▶ **Supplied material**
-=-=-=-=-

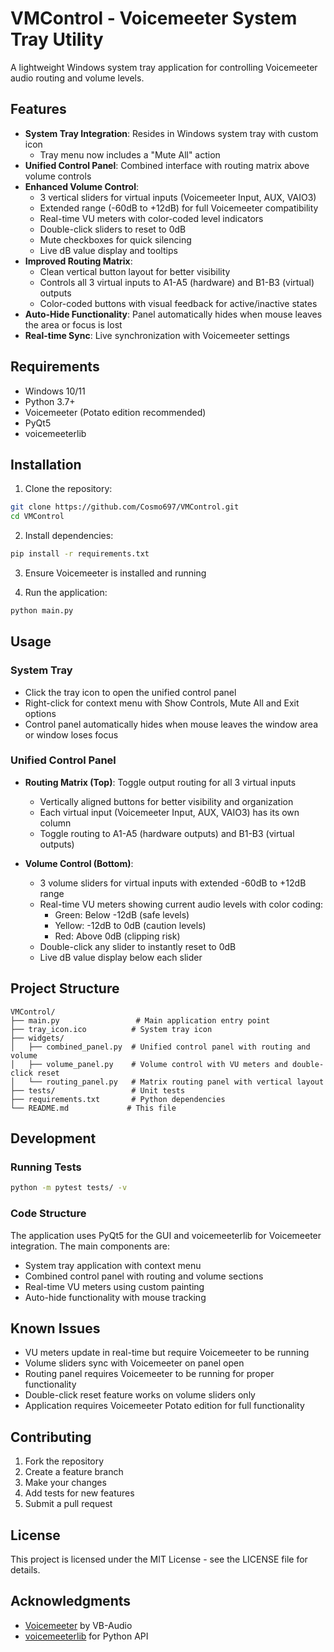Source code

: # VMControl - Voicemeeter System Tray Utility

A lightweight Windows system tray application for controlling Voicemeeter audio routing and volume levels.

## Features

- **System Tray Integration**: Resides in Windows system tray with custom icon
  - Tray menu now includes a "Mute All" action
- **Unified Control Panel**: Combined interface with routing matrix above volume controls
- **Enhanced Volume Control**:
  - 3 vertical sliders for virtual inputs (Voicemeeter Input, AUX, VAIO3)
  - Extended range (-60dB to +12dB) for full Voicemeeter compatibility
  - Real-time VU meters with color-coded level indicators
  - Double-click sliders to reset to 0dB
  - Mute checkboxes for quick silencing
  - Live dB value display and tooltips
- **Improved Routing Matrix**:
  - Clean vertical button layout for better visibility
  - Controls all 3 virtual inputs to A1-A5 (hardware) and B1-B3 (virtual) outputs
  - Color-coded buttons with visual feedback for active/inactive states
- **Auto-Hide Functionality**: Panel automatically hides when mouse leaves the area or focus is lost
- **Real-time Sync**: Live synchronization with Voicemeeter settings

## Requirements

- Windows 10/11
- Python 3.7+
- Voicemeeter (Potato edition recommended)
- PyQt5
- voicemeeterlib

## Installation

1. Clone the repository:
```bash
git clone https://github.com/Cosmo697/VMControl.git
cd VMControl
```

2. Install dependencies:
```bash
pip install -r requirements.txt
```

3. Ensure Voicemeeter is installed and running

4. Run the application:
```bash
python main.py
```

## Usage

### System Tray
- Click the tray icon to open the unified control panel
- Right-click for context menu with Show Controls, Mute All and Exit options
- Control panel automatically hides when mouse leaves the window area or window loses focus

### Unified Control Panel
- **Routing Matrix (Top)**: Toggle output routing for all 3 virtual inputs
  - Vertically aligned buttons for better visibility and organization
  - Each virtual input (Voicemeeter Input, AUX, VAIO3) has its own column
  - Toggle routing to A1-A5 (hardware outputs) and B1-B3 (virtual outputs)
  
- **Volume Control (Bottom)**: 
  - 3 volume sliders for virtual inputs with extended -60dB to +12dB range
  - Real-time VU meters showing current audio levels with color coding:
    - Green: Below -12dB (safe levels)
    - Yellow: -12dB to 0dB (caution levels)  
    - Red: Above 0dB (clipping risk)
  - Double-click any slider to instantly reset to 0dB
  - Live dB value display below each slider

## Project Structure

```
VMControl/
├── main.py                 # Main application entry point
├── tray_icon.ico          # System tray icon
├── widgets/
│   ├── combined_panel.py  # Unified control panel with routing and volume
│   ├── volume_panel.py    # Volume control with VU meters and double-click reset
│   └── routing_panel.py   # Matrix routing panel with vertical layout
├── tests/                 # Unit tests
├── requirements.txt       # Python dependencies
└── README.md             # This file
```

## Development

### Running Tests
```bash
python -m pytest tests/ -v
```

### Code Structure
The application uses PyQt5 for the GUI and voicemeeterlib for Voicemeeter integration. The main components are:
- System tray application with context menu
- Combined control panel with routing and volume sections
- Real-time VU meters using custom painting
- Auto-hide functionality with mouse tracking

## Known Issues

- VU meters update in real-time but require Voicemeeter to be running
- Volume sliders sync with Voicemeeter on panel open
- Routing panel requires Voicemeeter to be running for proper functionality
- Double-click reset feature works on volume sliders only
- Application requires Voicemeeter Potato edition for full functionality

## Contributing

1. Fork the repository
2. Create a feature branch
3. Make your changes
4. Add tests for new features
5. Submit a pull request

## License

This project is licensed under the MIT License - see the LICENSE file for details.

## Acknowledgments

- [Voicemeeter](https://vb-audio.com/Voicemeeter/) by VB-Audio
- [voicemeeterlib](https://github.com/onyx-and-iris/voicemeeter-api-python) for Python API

-=-=-=-=-

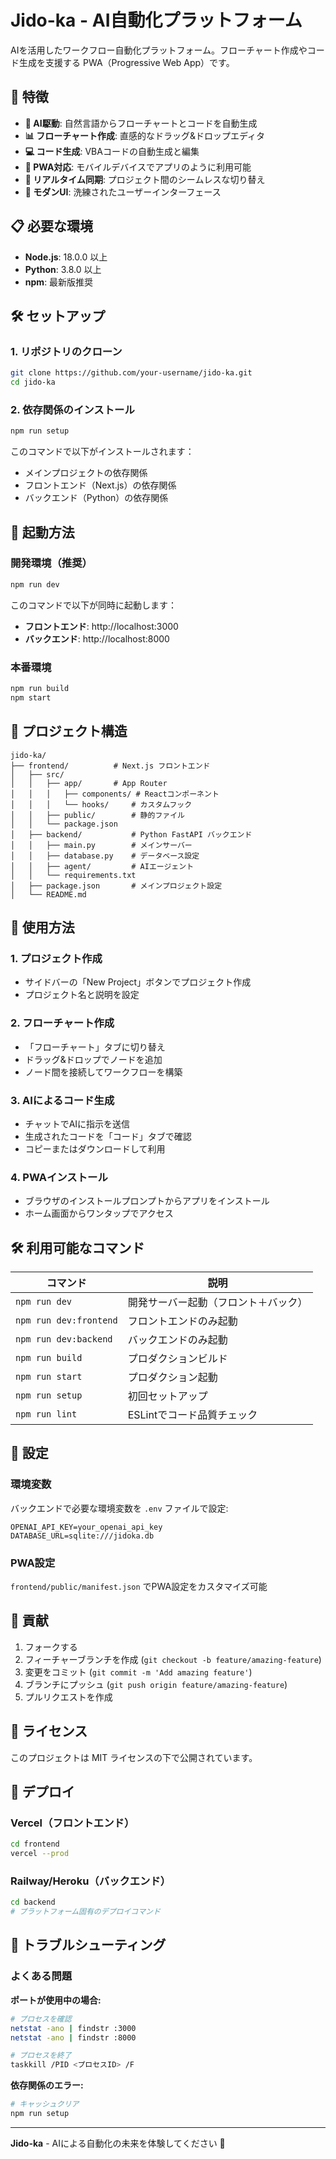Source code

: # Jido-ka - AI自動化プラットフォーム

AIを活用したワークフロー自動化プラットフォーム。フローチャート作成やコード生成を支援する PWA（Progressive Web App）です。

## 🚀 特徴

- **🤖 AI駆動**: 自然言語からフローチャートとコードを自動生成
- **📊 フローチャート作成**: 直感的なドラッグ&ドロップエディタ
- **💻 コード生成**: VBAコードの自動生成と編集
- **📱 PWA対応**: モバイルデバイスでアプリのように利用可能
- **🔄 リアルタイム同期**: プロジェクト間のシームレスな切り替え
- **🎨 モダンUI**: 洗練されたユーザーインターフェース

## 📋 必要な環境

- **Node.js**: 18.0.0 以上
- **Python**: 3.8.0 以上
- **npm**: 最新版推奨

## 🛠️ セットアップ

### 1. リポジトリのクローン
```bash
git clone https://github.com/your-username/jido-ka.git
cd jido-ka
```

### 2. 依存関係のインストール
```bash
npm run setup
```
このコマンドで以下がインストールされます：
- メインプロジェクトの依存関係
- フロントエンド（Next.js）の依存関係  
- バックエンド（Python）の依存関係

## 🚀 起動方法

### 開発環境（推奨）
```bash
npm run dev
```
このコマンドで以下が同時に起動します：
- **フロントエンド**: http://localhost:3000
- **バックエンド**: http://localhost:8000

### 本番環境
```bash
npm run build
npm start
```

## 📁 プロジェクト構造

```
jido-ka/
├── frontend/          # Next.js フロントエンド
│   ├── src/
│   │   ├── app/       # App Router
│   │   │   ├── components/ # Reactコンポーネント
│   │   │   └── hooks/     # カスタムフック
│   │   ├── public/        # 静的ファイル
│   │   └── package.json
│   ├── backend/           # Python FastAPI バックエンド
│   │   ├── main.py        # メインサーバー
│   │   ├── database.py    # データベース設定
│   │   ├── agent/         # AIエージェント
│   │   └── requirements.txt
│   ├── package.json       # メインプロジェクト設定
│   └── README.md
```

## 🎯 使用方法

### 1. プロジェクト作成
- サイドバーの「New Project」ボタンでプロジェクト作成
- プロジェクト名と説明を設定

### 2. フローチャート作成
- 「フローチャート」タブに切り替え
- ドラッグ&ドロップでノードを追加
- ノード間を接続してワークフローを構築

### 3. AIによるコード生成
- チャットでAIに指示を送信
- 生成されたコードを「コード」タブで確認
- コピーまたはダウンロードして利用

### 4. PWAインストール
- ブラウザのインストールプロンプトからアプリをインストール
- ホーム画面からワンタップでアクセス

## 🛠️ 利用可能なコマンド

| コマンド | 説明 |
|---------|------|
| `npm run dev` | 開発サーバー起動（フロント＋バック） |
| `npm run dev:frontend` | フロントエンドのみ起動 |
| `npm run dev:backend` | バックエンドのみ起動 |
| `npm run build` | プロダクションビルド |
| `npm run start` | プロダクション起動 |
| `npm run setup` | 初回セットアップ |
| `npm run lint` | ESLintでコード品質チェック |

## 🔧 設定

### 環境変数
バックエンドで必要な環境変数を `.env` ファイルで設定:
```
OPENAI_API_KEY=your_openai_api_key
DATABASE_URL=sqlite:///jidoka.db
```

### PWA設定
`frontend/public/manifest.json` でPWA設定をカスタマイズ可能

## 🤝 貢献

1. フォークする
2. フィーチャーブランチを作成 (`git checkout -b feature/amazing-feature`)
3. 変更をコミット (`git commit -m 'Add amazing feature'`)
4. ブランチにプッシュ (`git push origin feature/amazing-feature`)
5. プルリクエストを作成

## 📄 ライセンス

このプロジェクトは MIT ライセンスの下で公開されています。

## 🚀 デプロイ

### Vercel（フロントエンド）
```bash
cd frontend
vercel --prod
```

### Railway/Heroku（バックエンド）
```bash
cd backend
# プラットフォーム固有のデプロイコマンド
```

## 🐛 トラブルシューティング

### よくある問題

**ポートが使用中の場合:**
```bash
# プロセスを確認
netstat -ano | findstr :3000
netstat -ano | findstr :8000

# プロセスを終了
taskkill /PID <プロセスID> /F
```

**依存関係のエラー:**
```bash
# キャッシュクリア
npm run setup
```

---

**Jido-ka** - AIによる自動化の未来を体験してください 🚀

-=-=-=-=-

▶ **Your goal**
Find every line in the records that contains the word "full"; copy those lines.

▶ **Your response**
  - Extended range (-60dB to +12dB) for full Voicemeeter compatibility
- Application requires Voicemeeter Potato edition for full functionality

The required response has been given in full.